More than 30 million people were eligible to cast ballots, but many religious and ethnic minorities were blocked from participating, including in some northern borderlands where voting was canceled because the army had launched operations against ethnic militias.

More than 1 million Rohingya Muslims living in Rakhine had their voting rights stripped in what human rights groups call a pattern of worsening religious discrimination in the Buddhist-majority nation. The Myanmar government views the Rohingya as illegal migrants from neighboring Bangladesh, even though many have lived in the country for generations, and has confined them to displacement camps managed by foreign aid agencies.

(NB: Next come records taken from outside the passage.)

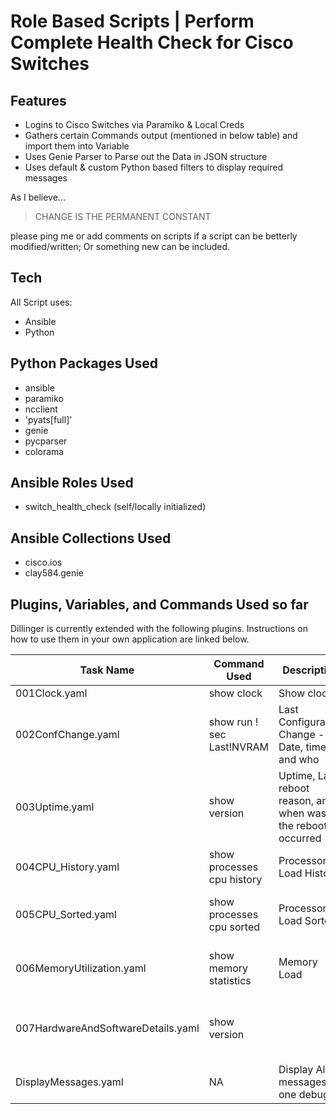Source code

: # Role Based Scripts | Perform Complete Health Check for Cisco Switches
## Features

- Logins to Cisco Switches via Paramiko & Local Creds
- Gathers certain Commands output (mentioned in below table) and import them into Variable
- Uses Genie Parser to Parse out the Data in JSON structure
- Uses default & custom Python based filters to display required messages


As I believe...

> CHANGE IS THE PERMANENT CONSTANT

please ping me or add comments on scripts if a script can be betterly modified/written; Or something new can be included.

## Tech

All Script uses:

- Ansible
- Python

## Python Packages Used
- ansible
- paramiko
- ncclient
- 'pyats[full]'
- genie
- pycparser
- colorama

## Ansible Roles Used
- switch_health_check (self/locally initialized)
 

## Ansible Collections Used
- cisco.ios
- clay584.genie

## Plugins, Variables, and Commands Used so far


Dillinger is currently extended with the following plugins.
Instructions on how to use them in your own application are linked below.

| Task Name | Command Used | Description | Variables Used | Pyhon Filters Used |
| ------ | ------ | ------ | ------ | ------ |
| 001Clock.yaml | show clock| Show clock | clock | None |
| 002ConfChange.yaml |show run ! sec Last!NVRAM | Last Configuration Change - Date, time, and who | run_config | None|
| 003Uptime.yaml | show version | Uptime, Last reboot reason, and when was the reboot occurred | Uptime & uptime_data | None|
| 004CPU_History.yaml | show processes cpu history | Processor Load History | cpu & cpu_history | filters/cpu_load.py Cpu60sec, Cpu60min, cpu72hrs|
| 005CPU_Sorted.yaml | show processes cpu sorted | Processor Load Sorted | cpu_sorted | filters/cpu_sorted.py Cpu5secload,cpu5minload, cpu1minload, LoadConsumingProcess|
| 006MemoryUtilization.yaml | show memory statistics | Memory Load | mem_stats, mem_data, free_mem, total_mem | ansible defaults|
| 007HardwareAndSoftwareDetails.yaml | show version | | Hardware Make, Model and Software Version | version | filters/version_filter.py TotalStackMembers, HardwareDetails|
| DisplayMessages.yaml | NA | Display All messages in one debug | NA | NA|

In Sittwe, international election observers said the old Muslim quarter of Aung Mingalar had only 26 registered voters, despite being home to some 4,000 residents.

“I’m not interested in who is going to win because all Muslims have been rejected from this election,” said Mohammad Rafiq, 24, one of 15,000 Rohingya in the Thet Kae Pyin camp on Sittwe’s outskirts.

Although his sympathies traditionally have lain with the NLD, Rafiq lamented that Suu Kyi had kept a virtual silence on the Rohingya issue, apparently in a bid not to antagonize the military or Buddhist hard-liners.

“I’m not putting my hope in anyone,” Rafiq said. “Maybe Aung San Suu Kyi will do something good for us if she wins. But maybe she won’t.”

Preliminary results were expected Monday.